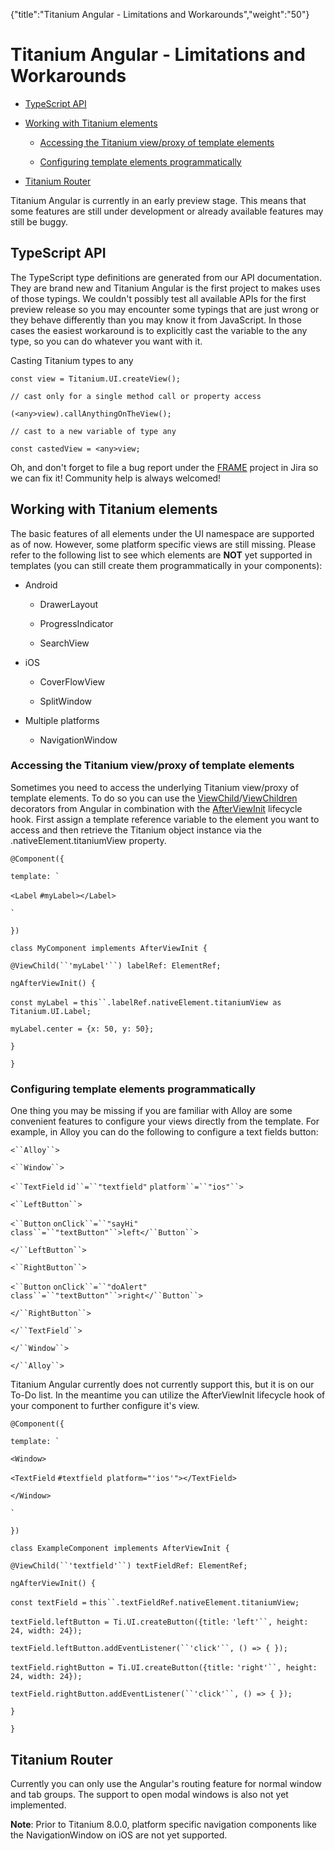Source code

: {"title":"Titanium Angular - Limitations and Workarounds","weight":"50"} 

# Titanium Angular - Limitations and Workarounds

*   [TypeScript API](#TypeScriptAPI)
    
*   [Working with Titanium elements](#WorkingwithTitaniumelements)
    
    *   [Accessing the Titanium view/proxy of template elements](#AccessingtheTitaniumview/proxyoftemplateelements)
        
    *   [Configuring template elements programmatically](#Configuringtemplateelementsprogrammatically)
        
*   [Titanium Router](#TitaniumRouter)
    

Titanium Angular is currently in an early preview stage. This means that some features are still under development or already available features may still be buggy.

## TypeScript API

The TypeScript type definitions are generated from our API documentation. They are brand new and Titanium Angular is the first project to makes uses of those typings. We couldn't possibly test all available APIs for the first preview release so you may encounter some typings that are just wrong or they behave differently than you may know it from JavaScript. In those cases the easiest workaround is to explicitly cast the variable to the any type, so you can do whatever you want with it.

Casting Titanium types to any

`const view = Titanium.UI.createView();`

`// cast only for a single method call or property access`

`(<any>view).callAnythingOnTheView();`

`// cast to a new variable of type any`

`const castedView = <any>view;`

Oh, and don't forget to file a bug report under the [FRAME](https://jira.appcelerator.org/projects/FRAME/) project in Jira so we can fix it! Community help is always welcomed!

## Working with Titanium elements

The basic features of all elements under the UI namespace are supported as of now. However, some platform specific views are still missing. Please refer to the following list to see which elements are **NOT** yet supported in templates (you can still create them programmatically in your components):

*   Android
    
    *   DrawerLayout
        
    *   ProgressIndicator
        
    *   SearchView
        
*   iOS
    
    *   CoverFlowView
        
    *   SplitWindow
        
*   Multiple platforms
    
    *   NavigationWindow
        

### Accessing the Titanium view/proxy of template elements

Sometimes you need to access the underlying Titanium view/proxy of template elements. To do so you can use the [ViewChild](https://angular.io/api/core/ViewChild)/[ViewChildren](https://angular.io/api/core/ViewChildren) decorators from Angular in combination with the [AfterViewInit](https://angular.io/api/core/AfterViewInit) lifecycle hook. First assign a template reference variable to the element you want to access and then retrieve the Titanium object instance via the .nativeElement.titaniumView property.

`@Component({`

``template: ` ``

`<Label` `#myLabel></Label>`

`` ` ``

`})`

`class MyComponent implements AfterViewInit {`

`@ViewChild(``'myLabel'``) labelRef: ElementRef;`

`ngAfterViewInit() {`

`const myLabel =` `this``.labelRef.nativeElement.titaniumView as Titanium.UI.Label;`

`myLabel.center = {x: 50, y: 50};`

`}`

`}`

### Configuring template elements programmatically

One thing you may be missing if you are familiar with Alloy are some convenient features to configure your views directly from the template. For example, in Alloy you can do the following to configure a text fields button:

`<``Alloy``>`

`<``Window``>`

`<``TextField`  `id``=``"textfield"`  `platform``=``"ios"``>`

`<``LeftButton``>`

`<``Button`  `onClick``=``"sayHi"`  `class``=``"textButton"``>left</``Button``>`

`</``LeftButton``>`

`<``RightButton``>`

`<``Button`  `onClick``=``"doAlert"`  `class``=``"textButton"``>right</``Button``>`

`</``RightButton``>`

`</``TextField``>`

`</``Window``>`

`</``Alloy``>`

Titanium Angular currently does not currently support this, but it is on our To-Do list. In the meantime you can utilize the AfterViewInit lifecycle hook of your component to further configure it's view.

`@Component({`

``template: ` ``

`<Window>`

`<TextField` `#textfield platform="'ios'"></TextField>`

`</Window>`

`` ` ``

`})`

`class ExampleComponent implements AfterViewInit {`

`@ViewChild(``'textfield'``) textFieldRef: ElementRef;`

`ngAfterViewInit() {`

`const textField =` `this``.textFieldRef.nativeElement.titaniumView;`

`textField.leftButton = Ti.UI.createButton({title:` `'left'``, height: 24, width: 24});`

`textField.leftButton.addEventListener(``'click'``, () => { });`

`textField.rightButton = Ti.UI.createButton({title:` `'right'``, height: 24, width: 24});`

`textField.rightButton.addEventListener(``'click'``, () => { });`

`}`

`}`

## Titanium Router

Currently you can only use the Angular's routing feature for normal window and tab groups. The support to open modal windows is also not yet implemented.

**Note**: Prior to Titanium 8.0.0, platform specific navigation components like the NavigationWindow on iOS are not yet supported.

..........

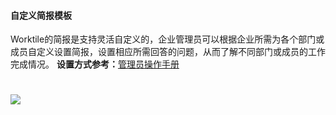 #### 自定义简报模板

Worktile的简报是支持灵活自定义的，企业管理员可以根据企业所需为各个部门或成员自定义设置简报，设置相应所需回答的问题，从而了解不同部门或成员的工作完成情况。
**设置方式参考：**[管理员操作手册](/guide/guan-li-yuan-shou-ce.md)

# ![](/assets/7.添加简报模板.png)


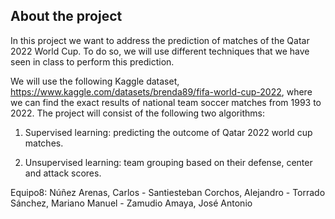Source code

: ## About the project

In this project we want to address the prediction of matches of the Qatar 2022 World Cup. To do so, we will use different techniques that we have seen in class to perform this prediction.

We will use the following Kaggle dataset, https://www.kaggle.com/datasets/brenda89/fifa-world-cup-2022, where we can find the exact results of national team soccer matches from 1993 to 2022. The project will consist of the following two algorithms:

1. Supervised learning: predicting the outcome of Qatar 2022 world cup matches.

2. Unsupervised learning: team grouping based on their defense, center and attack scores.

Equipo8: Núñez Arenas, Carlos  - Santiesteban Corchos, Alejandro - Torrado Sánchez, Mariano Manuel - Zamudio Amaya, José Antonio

..........

TASK DIRECTIONS – In the material above, find every line that has the string "width" and pull those lines out.

RESPONSE –
`textField.leftButton = Ti.UI.createButton({title:` `'left'``, height: 24, width: 24});`
`textField.rightButton = Ti.UI.createButton({title:` `'right'``, height: 24, width: 24});`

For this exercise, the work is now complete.